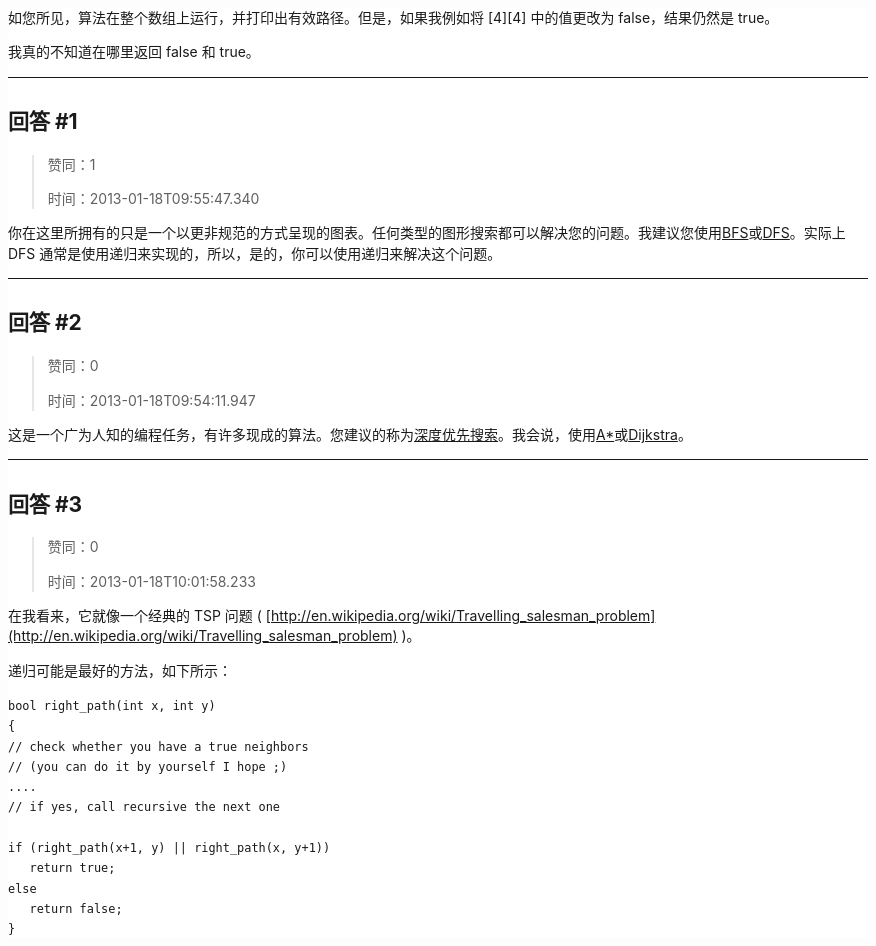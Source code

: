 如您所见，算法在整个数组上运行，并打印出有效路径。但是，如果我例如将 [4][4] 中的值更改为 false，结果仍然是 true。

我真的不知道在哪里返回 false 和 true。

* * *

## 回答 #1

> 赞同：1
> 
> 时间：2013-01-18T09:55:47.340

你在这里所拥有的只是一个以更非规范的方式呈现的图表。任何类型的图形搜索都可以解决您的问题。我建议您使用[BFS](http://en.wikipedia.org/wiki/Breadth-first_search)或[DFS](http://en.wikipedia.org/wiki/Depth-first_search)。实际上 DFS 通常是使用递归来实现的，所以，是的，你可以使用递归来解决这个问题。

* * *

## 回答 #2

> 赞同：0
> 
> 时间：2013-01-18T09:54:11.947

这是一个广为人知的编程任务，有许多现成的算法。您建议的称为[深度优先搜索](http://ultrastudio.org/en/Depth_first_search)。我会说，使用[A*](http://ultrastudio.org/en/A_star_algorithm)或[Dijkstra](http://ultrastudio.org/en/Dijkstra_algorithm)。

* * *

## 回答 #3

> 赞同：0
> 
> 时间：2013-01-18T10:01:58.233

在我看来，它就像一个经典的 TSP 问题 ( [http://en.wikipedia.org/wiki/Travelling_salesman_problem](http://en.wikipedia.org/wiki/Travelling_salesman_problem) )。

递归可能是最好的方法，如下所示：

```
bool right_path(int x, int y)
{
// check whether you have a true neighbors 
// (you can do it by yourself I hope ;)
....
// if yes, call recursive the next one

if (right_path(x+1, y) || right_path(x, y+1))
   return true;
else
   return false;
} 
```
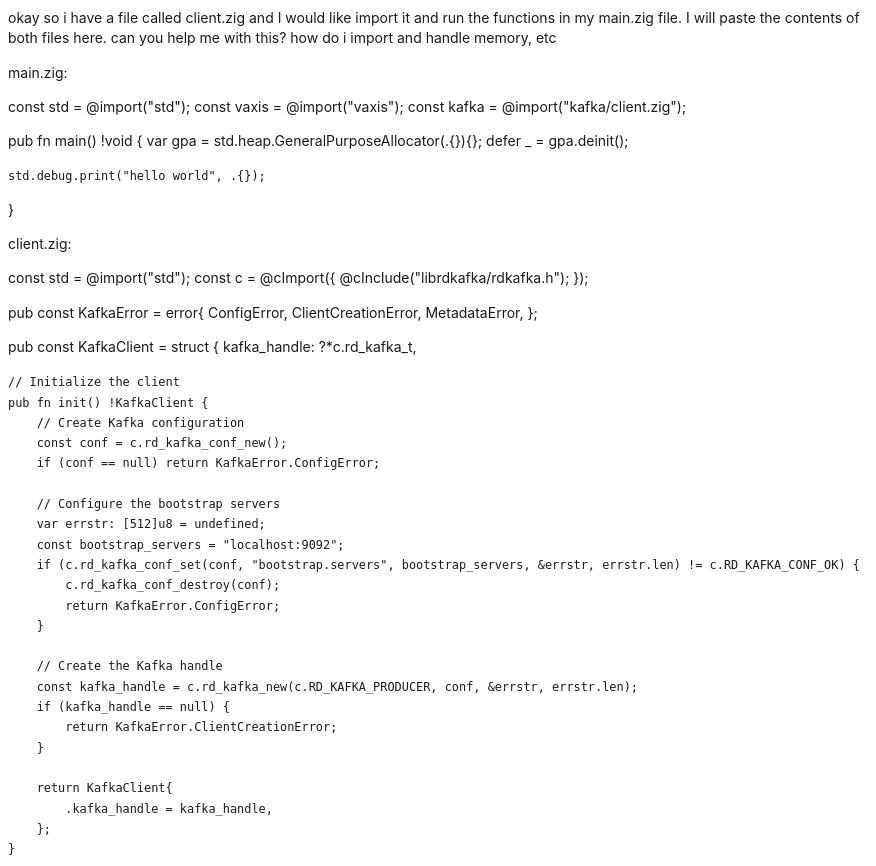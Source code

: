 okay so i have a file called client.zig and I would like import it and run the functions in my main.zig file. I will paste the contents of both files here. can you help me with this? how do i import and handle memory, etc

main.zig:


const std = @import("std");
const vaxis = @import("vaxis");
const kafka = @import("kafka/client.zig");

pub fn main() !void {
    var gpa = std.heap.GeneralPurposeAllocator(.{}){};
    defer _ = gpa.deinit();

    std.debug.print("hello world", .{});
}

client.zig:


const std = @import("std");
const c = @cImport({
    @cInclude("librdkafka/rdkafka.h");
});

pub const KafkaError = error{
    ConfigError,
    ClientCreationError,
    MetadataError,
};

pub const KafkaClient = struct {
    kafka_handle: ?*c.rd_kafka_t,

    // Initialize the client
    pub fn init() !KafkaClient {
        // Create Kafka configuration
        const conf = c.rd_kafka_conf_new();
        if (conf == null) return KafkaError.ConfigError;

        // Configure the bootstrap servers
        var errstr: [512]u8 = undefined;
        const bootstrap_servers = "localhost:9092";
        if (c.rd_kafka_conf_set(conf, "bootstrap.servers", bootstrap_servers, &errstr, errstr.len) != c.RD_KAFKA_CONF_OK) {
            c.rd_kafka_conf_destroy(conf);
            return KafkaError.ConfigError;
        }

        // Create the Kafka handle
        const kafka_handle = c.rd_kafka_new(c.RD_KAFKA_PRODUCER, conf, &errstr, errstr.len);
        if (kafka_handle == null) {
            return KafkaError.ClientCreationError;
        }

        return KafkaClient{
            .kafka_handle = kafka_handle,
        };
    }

Task to complete - In the entries above, find lines with "KafkaClient" and copy each.

Result below -
pub const KafkaClient = struct {
    pub fn init() !KafkaClient {
        return KafkaClient{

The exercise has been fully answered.